We would like to thank Arnaud Echard (Institut Pasteur, Paris, France) and Steve Caplan (University of Nebraska, Omaha, NE) for providing GFP-MICAL1 and HA-MICAL2 plasmids, respectively, and Nicola O’Reilly for synthesis of the Arp3B MET293-OX peptide (Peptide Chemistry, Francis Crick Institute). We thank Joseph Cockburn (Leeds University) and Carolyn Moores (Birkbeck College, London) for structural insights, as well as Alessio Yang and Angika Basant from the Way laboratory for providing the pE/L-LifeAct-iRFP670 expression vector. We would like to thank Richard Treisman and Angika Basant (Francis Crick Institute), Carolyn Moores (Birkbeck College, London), and Edgar Gomes (Instituto de Medicina Molecular, Lisbon, Portugal) for critically reading the manuscript and scientific discussion.
M. Way was supported by Cancer Research UK (FC001209), UK Medical Research Council (FC001209), and Wellcome Trust (FC001209) funding at the Francis Crick Institute. The project also received funding from the European Research Council under the European Union’s Horizon 2020 research and innovation programme (grant 810207 to M. Way) and the European Research Council European Research AAA (grant 741773 to L. Blanchoin).
The authors declare no competing financial interests.
Author contributions: C. Galloni, D. Carra, and N. Kogata generated stable HeLa cell lines (GFP-tagged Arp3, Arp3B, Ch1, Ch2, Ch3, Arp3MS, Arp3BTP, Arp3M, Arp3S, Arp3BT, and Arp3BP; GFP-tagged Arp3-T293Q, Arp3B-M293Q, MICAL1, and MICAL2; and GFPPA-Arp3 and GFPPA-Arp3B, respectively).
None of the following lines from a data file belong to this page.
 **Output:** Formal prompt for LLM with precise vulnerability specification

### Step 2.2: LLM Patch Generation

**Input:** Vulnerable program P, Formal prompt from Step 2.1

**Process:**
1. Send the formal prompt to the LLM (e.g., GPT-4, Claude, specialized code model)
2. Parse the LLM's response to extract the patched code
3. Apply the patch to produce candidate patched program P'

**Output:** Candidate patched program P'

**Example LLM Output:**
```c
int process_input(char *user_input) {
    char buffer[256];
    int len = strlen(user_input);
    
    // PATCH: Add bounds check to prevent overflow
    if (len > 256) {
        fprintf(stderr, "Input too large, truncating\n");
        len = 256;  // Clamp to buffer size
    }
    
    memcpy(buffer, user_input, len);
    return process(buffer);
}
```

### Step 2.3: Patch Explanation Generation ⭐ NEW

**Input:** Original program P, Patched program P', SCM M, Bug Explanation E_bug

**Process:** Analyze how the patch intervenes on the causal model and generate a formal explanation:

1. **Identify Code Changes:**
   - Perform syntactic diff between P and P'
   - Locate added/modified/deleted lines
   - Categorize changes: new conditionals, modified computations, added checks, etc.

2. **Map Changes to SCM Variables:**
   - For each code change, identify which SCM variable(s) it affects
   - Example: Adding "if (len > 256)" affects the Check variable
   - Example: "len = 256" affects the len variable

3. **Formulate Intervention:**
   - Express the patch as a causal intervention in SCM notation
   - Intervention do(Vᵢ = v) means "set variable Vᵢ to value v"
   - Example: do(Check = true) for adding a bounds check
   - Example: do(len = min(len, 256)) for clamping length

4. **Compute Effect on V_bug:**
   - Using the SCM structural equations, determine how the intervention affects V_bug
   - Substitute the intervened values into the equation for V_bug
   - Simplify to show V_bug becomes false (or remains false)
Actin tail lengths were quantified by C. Galloni (Figs. 1, S1, 4, 5, 9, and 10) and D. Carra (Fig. 6). Immunoblots and RT-PCR were generated by C. Galloni (Fig. 1; Fig. S1, A–D; and Figs. 4 C, 5 C, S5 B, and 9 A) and D. Carra (Fig. S1, E and F; Figs. S3 and S4; Fig. S5, A and D; and Figs. 6 A, 7, and 8). GFP-TRAP pulldowns in Fig. 1 B and Figs. 7 and 8 B were performed by C. Galloni and D. Carra, respectively. All photoactivation experiments (Figs. 3, S4, S5, 6, 9, and 10) and their analyses were performed by D. Carra, as were GFP-MICAL and GFP-coronin 1C localization experiments (Figs. 6 B, 8 A, and 10 A). S. Kjær expressed and purified recombinant Arp2/3 complexes. P. Singaravelu, C. Guérin, and L. Blanchoin performed actin assembly assays in Fig. 2 and provided scientific discussion. D.J. Barry analysed TIRF assays and provided advice concerning analysis of photoactivation experiments. J.G.V. Abella and M. Way conceived and supervised the work.
C. Galloni and D. Carra contributed equally to this paper.
C. Galloni’s present address is Signal Transduction and Tumour Microenvironment Group, Leeds Institute of Medical Research at St James’s, Wellcome Trust Brenner Building, St. James's University Hospital, Beckett Street, Leeds, UK.